Started by Baron Schroder in the late 19th century, and totally transformed after the 1980 storms by owner Nicky Macpherson, the Gardens are designed to frame the magnificent views of Skye and the surrounding hills.
Set in 20 acres, the Gardens encompass waterfalls, Monet bridges, meconopsis, bamboo, rhododendrons and candelabra primula reflected in dark pools. There are trees from all over the world, with over 2000 planted in the space of 20 years.
Sculptures are to be found in unexpected places, often hidden away in the foliage. The collection includes some particularly fine bronze specimens, among them a heron, crowned eagle, chameleon, cheetah, roe deer and wild boar.

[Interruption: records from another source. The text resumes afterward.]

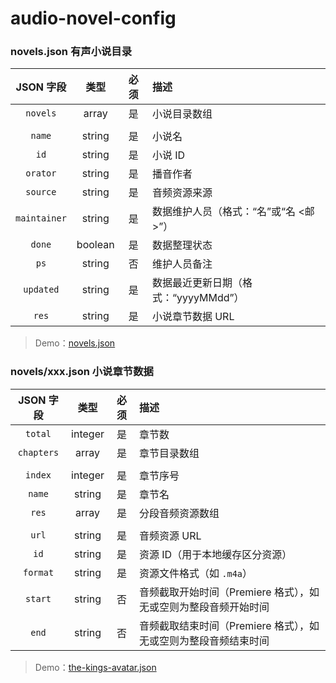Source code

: # audio-novel-config

### novels.json 有声小说目录

| JSON 字段 | 类型 | 必须 | 描述 |
| :--: | :--: | :--: | :-- |
| `novels` | array | 是 | 小说目录数组 |
| | | | |
| `name` | string | 是 | 小说名 |
| `id` | string | 是 | 小说 ID |
| `orator` | string | 是 | 播音作者 |
| `source` | string | 是 | 音频资源来源 |
| `maintainer` | string | 是 | 数据维护人员（格式：“名”或“名 <邮>”） |
| `done` | boolean | 是 | 数据整理状态 |
| `ps` | string | 否 | 维护人员备注 |
| `updated` | string | 是 | 数据最近更新日期（格式：“yyyyMMdd”） |
| `res` | string | 是 | 小说章节数据 URL |

> Demo：[novels.json](novels.json)

### novels/xxx.json 小说章节数据

| JSON 字段 | 类型 | 必须 | 描述 |
| :--: | :--: | :--: | :-- |
| `total` | integer | 是 | 章节数 |
| `chapters` | array | 是 | 章节目录数组 |
| | | | |
| `index` | integer | 是 | 章节序号 |
| `name` | string | 是 | 章节名 |
| `res` | array | 是 | 分段音频资源数组 |
| | | | |
| `url` | string | 是 | 音频资源 URL |
| `id` | string | 是 | 资源 ID（用于本地缓存区分资源） |
| `format` | string | 是 | 资源文件格式（如 `.m4a`） |
| `start` | string | 否 | 音频截取开始时间（Premiere 格式），如无或空则为整段音频开始时间 |
| `end` | string | 否 | 音频截取结束时间（Premiere 格式），如无或空则为整段音频结束时间 |

> Demo：[the-kings-avatar.json](novels/the-kings-avatar.json)
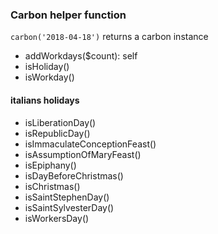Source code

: ### Carbon helper function

`carbon('2018-04-18')` returns a carbon instance

- addWorkdays($count): self
- isHoliday()
- isWorkday()

#### italians holidays

- isLiberationDay()
- isRepublicDay()
- isImmaculateConceptionFeast()
- isAssumptionOfMaryFeast()
- isEpiphany()   
- isDayBeforeChristmas()
- isChristmas()     
- isSaintStephenDay()
- isSaintSylvesterDay()
- isWorkersDay()     
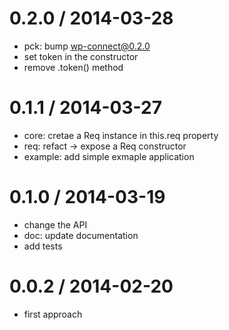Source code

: 
0.2.0 / 2014-03-28
==================

 * pck: bump wp-connect@0.2.0
 * set token in the constructor
 * remove .token() method

0.1.1 / 2014-03-27
==================

 * core: cretae a Req instance in this.req property
 * req: refact -> expose a Req constructor
 * example: add simple exmaple application

0.1.0 / 2014-03-19
==================

 * change the API
 * doc: update documentation
 * add tests

0.0.2 / 2014-02-20
==================

 * first approach
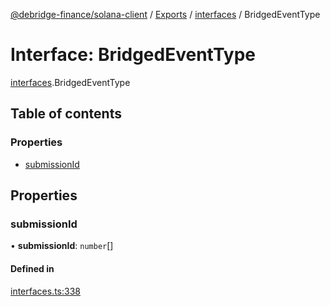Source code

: [@debridge-finance/solana-client](../README.md) / [Exports](../modules.md) / [interfaces](../modules/interfaces.md) / BridgedEventType

# Interface: BridgedEventType

[interfaces](../modules/interfaces.md).BridgedEventType

## Table of contents

### Properties

- [submissionId](interfaces.BridgedEventType.md#submissionid)

## Properties

### submissionId

• **submissionId**: `number`[]

#### Defined in

[interfaces.ts:338](https://github.com/debridge-finance/solana-contracts-client/blob/1b61583/src/interfaces.ts#L338)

From the drive and water gardens you are free to wander through the old Sunken garden, which looks out over a field of Highland cattle. Continuing through the Future Wood you pass the giant sundial and arrive at the Japanese garden, then the Old wood, old Rhododendron dell, Fernery, traditional Kitchen garden and plant sales, on to the Conservatory, with its eclectic collection of sub tropical plants, ending up at the DIY Tearoom/Café for some well earned refreshment : there is home baking, as well as books, magazines and a display of pictures and articles on the walls, depicting the development of the Gardens over the years.
The Gardens are situated on the A890 between Strathcarron and S. Strome, opposite the Attadale railway line, at a request stop. They are open from April to the end of October, closed Sundays. Entrance fees are Adult, £6.00; 65+, £4.00; Child, £1.00; Free to Wheelchair users; Dogs are welcome on short leads.